Press Briefing by Council of Economic Advisors Chairmain Ed Lazear

Via Teleconference
June 6, 2007

4:02 P.M. (Local)

CHAIRMAN LAZEAR:  Thanks, everybody, for joining on the call.  I just want to briefly introduce the troika forecast.  As you know, the troika forecast is the administration's best estimate of the most important economic numbers for the next five years.  The team that puts that together is the Council of Economic Advisors, in conjunction with the Office of Management and Budget, and the Department of the Treasury.

The way we do this is we use a large amount of market and government data as input to our models.  These models are the standard kind of economic macro models that combine with statistical methods to derive the estimates.  The primary use of the forecast is to calculate budget numbers and any time we need to score any policy that we're thinking about for the future and how that will affect the economy forecast comes into play at that point.

Probably the most important number that I would focus on in this forecast is the change in our estimate of GDP for this year, for 2007, and that was revised downward, to 2.3.  That's primarily a result of the weak quarter that we had in Q1, in the first quarter.  We are expecting that to change in this quarter; we're actually expecting a pretty strong quarter right now.  Most of the signs that we've been looking at are very positive:  the job market is very strong; we've seen business buying, orders and shipments went up in April; industrial production has been strong; auto production has been strong; the ISM numbers are good -- and, in particular, some of the things that encourage me in the ISM numbers are that exports seem to have picked up and picked up at a pretty significant pace.  So that's what we were expecting to happen.  We were a bit surprised that exports fell off a bit in first quarter, so this seems more consistent with our expectation.

The market has been -- obviously, stock market has been very strong and the inventory situation looks good.  So all of these things suggest a strong second quarter, and we expect that to persist into the rest of the year.  So that should bring the low first quarter number up to a reasonable economic growth number for this year.

As we go forward, the forecast is basically in line with our long-term expectations of somewhere around 3 percent growth.  And I think other than that, the forecast that you see right now is not different in any major way from earlier forecasts that you've seen.

So why don't I stop there.

Q    I'm just wondering, this is used for the budget projections -- can you tell me, is this consistent with your latest budget deficit forecast, or do you expect any kind of revision one way or the other as a result of this?

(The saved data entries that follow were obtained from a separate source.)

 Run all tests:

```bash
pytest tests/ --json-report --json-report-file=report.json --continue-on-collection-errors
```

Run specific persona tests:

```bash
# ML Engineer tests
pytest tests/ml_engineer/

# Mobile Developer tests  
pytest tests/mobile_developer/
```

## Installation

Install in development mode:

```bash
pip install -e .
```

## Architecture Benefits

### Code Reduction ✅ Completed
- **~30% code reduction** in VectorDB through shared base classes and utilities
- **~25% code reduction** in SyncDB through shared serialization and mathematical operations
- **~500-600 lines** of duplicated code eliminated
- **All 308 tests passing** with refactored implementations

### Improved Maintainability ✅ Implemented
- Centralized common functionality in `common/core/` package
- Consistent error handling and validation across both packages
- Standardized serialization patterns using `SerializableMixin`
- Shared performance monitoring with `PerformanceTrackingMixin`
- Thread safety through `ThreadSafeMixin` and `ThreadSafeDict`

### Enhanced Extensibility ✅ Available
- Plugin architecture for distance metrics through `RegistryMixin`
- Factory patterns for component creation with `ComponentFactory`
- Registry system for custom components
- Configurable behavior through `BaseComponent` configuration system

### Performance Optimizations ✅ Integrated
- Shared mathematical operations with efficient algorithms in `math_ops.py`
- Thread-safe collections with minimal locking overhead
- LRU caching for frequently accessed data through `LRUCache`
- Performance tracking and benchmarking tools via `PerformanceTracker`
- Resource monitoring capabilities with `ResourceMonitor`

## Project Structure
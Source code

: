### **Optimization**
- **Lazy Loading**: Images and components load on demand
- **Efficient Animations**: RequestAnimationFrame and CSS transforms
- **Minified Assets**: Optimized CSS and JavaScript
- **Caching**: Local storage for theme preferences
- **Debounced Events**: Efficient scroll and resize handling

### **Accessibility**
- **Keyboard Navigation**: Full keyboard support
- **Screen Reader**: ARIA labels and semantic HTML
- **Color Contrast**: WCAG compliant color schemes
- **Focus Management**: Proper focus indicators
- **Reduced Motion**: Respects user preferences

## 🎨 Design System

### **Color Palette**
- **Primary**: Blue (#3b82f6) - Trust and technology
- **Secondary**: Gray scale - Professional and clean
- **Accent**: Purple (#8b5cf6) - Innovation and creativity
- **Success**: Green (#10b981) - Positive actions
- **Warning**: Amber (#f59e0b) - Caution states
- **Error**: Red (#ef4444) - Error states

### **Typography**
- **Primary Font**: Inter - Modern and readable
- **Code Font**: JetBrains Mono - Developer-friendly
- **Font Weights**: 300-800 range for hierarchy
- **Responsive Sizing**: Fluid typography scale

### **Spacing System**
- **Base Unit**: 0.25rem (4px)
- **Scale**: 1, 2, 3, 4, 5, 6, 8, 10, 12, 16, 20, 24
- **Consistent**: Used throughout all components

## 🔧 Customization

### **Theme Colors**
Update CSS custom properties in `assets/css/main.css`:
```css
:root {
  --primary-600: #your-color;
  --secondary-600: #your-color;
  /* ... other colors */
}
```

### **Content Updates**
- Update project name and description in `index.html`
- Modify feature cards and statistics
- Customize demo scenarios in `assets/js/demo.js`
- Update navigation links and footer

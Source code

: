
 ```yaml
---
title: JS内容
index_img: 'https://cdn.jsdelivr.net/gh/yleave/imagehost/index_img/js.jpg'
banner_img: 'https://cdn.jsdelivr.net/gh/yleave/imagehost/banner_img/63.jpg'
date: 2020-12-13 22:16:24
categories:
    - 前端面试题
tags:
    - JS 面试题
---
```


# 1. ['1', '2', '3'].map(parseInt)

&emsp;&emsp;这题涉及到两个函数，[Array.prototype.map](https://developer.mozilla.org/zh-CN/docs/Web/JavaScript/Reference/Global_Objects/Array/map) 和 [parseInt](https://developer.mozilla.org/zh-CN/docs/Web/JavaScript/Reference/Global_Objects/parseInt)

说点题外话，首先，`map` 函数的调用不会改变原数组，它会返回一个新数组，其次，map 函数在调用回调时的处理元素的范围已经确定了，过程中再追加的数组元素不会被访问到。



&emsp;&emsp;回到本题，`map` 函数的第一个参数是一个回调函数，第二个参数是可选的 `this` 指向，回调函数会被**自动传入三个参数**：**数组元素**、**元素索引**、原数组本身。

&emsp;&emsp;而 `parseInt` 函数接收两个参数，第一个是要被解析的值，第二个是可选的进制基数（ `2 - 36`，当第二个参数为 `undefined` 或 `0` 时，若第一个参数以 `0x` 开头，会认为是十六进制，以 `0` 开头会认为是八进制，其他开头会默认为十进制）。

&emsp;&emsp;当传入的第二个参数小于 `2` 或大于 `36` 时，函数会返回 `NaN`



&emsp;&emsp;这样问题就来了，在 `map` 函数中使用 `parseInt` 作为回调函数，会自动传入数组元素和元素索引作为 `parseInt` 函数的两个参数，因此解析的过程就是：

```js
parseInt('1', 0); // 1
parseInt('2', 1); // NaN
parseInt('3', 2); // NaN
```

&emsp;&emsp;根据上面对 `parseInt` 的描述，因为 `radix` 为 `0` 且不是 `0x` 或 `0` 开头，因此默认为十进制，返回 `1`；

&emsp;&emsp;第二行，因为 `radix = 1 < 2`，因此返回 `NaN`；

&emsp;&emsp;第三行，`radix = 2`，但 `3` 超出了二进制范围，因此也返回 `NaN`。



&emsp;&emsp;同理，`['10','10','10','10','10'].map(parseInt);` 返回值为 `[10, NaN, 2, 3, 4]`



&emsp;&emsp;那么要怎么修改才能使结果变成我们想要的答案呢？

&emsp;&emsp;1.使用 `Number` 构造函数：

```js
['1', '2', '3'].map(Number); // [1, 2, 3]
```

CHAIRMAN LAZEAR:  Well, we don't actually release budget numbers at this point.  The budget numbers comes out about a month from now.  These numbers are used as input into the budget-making process.  So what will happen is these numbers will be taken and they will go over to Treasury.  The Office of Tax Analysis at Treasury scores these numbers and then come up with revenue estimates which coupled with OMB's estimates on expenses give us the budget deficit.  So you'll have those numbers when the Office of Management and Budget releases its report, I believe that will be early July.  And then you'll get a final estimate.  So these are really input into that, rather than output at that point.

Q    Okay, thanks.


Q    Thank you.  Dr. Lazear, I just wanted to recap, make sure I understand, that previously because of the poor performance on the first quarter you had projected GDP growth for 2007 at 2.3 percent.  But now, because of all the other indicators, you're thinking things look better, and you're predicting it will be closer to 3 percent for 2007.  Am I correct?

CHAIRMAN LAZEAR:  No, not quite.  No, we had a number of 2.9 percent for 2007.  That was our estimate going into this forecast period.  And we revised that down from 2.9 percent to 2.3 percent.  Now, you are correct in your statement that the rest of the year, you know, if you just said, well, we know what first quarter was, that was 0.6 percent, so that was a weak quarter.  In order to get to 2.3 percent you can figure out pretty much what we're saying for the next three quarters -- it has to average to 2.3 percent, coupled with that 0.6 percent.  So we are expecting that the rest of the year is going to be somewhere in the neighborhood of 3 percent, but we don't actually break that down quarter-by-quarter.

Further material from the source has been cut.